Pre Cuban Vacation (End of May, Early April)

Being a methodical perfectionist I knew I would have a 2 week block where it was unlikely I would be able to work on my MA project, from a physical and practical perspective. I therefore decided to get a few collaborative projects started before I went away, so when I returned there "maybe" things waiting for me that required my attention and thus not feeling the 2 weeks was "lost productivity" time. While away I could have piece of mind and enjoy the time with my family without feeling guilty.

My focus was on two areas:

Part 1 - Hand & Lock Competition - Owl & Rat Canvas (See past post)

Part 2 - Litter theme research and commencement of possible print directions. (Final Project in mind after supervisor meeting with Robin)

MA Objective - Building a Network of Specialists

One of my MA objectives is to build a network of specialists with the aim of developing Kingfly Tailoring as a viable business venture. All the creative work I have produced so far has all being of my own making and thus very very time consuming. If Kingfly is to develop and a living earned, then I feel it is vital that I begin to collaborate with other creatives, so my time can be spent elsewhere on the business and not solely on the practical production parts. If I am to take on multiple clients simultaneously, then I have to accept that I cannot do everything on my own and help will be needed.

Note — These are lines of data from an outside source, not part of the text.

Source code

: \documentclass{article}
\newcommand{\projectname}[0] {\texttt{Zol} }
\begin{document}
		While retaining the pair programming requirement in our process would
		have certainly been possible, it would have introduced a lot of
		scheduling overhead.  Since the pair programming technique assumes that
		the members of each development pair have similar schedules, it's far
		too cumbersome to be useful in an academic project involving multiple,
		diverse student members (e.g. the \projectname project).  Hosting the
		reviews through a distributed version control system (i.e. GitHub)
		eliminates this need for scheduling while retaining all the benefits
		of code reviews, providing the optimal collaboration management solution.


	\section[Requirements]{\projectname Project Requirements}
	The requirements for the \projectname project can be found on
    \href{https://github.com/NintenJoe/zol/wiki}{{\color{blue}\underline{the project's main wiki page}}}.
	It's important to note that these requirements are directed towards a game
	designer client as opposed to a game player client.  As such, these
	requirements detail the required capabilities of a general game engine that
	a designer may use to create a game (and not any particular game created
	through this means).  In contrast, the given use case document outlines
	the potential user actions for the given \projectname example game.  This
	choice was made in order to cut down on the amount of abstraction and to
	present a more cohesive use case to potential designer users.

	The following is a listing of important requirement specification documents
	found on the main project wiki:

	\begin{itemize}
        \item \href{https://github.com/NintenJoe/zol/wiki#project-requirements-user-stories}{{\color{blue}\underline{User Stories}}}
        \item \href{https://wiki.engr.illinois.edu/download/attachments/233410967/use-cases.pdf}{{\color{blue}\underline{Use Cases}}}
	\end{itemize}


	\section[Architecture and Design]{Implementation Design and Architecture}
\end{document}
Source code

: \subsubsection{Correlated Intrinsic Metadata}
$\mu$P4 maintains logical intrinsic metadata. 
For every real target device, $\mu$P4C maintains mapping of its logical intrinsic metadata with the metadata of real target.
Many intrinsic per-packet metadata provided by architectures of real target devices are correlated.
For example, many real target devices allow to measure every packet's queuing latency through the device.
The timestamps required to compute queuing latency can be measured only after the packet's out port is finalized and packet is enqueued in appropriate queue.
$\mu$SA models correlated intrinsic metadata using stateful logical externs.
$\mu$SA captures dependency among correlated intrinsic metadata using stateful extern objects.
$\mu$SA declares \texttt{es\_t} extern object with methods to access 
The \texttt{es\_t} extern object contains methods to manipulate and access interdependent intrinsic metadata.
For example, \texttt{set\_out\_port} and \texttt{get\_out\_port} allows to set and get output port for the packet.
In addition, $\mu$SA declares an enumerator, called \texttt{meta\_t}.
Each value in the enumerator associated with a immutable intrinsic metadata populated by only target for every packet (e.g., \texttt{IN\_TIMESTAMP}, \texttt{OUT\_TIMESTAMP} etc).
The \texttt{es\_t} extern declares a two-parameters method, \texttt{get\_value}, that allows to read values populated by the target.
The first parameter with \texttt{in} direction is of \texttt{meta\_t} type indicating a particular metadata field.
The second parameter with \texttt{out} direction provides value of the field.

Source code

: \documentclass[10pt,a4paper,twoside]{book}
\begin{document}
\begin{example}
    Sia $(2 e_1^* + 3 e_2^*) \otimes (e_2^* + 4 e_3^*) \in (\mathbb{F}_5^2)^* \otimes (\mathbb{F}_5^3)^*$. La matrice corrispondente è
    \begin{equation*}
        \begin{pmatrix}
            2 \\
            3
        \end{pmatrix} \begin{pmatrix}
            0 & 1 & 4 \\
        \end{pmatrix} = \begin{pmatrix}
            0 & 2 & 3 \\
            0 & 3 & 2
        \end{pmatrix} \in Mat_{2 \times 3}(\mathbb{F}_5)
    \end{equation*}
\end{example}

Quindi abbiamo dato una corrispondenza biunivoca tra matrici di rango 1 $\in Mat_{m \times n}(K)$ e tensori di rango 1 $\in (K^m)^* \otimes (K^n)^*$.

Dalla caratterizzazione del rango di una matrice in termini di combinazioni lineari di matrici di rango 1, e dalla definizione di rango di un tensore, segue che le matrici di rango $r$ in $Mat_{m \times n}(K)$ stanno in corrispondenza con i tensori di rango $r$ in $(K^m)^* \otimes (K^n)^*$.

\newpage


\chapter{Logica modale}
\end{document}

Going away on holiday for 2 weeks is the perfect opportunity for me to test out working with 3rd party creatives, with the ultimate aim of reviewing:

// The appropriateness of their work/style to my own. (Does is compliment mine and suit the brand identity?)

// The quality of production. (Is the quality of finish and detailing suitable?)

// Cost, value and lead time. (How long does it take to produce, how much and is it worth it?)

// Communication and relationship. (Can I work with them again in the future? Any language, communication, instructional issues?)

// Other unexpected issues or concerns. (Is there anything else that arises that was unexpected and impacting on productivity?).

Based on where I had got two weeks before I went away:

//Owl and rat canvas 75% completed, feedback received, considered but not acted upon.

// Theme of litter chosen and some initial research methods tested out, with some ideas for print direction considered in my head, but very little on paper.(Further details in part 2)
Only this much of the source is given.